Il 20 luglio scorso, nello Stadio del Mare gremito, si è svolta la terza edizione della Notte dei Serpenti, il grande “concertone” ideato dal Maestro Enrico Melozzi, accolto da oltre 20.000 spettatori e sostenuto dalla Regione Abruzzo, Rete8, Radio Web Italia. La manifestazione inaugura un nuovo percorso di valorizzazione della cultura tradizionale regionale, proiettandola su scala nazionale grazie alla messa in onda prevista in prima serata su Rai 2 a settembre.

Tra i simboli identitari portati sul palco, ha spiccato il Costume tradizionale muliebre di Scanno – tipico abito da cerimonia, risalente alla metà del XVIII secolo, composto da gonna ampia e corpetto di panno e merletti fatti a tombolo e l’immancabile “presentosa”.

La presenza di questo Costume ha sottolineato il legame tra patrimonio materiale e immateriale della tradizione abruzzese, in continuità con il dinamismo culturale del territorio.

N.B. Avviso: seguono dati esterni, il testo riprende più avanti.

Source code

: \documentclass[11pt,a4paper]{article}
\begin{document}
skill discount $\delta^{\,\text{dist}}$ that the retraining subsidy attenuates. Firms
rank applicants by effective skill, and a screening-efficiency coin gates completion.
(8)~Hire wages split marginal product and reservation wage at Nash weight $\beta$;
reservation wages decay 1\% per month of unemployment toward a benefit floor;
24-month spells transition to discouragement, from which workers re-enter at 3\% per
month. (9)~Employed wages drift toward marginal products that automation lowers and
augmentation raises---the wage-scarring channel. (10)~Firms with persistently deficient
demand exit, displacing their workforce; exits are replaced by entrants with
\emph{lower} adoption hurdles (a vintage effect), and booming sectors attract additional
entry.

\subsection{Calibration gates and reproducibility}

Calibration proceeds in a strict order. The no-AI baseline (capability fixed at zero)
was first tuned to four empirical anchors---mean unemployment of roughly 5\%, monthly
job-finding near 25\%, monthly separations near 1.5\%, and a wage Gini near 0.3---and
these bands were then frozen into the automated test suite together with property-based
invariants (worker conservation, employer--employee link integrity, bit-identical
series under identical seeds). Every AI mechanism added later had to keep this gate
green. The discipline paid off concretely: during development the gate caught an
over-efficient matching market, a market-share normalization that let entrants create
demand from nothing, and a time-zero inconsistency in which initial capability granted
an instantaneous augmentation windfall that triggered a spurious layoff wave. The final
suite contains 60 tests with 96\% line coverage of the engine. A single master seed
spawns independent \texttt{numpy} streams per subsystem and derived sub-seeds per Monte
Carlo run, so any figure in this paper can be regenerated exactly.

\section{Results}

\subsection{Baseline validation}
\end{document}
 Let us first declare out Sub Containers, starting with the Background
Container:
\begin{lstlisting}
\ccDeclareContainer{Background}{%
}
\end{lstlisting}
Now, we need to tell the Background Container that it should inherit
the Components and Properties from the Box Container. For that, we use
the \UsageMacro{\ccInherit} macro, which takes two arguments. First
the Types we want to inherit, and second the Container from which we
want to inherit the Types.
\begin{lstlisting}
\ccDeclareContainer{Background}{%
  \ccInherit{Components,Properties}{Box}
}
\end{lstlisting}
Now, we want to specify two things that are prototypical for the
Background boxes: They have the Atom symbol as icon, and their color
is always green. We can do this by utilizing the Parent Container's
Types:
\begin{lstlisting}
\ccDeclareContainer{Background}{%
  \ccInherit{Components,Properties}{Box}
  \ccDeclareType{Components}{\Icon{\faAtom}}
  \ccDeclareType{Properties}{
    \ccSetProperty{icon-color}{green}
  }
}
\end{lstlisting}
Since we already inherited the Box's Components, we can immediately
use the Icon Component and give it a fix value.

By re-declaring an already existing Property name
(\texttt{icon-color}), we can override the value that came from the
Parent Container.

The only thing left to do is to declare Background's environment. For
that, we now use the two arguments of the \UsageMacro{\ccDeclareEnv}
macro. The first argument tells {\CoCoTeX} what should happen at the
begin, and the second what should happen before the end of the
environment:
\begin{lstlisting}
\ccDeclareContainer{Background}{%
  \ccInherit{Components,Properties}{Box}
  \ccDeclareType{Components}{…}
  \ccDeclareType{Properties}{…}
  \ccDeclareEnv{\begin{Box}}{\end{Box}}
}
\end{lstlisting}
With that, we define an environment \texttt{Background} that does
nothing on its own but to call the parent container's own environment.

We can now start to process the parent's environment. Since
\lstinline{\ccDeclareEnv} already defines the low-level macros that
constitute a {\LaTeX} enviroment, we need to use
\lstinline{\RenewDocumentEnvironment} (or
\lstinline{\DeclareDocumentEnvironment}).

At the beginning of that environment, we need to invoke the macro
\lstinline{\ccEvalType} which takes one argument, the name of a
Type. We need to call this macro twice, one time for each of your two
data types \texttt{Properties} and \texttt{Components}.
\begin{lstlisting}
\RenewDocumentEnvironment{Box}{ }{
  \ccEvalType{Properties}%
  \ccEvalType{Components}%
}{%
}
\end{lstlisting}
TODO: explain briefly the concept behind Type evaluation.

Il costume di Scanno era stato recentemente al centro di un significativo incontro tenutosi il 16 giugno 2025 al Campidoglio di Roma, durante il convegno promosso per sostenere il percorso di candidatura UNESCO del Costume muliebre di Scanno. L’inclusione di questa testimonianza nel cartellone della Notte dei Serpenti conferma l’efficacia delle strategie promozionali avviate a livello nazionale.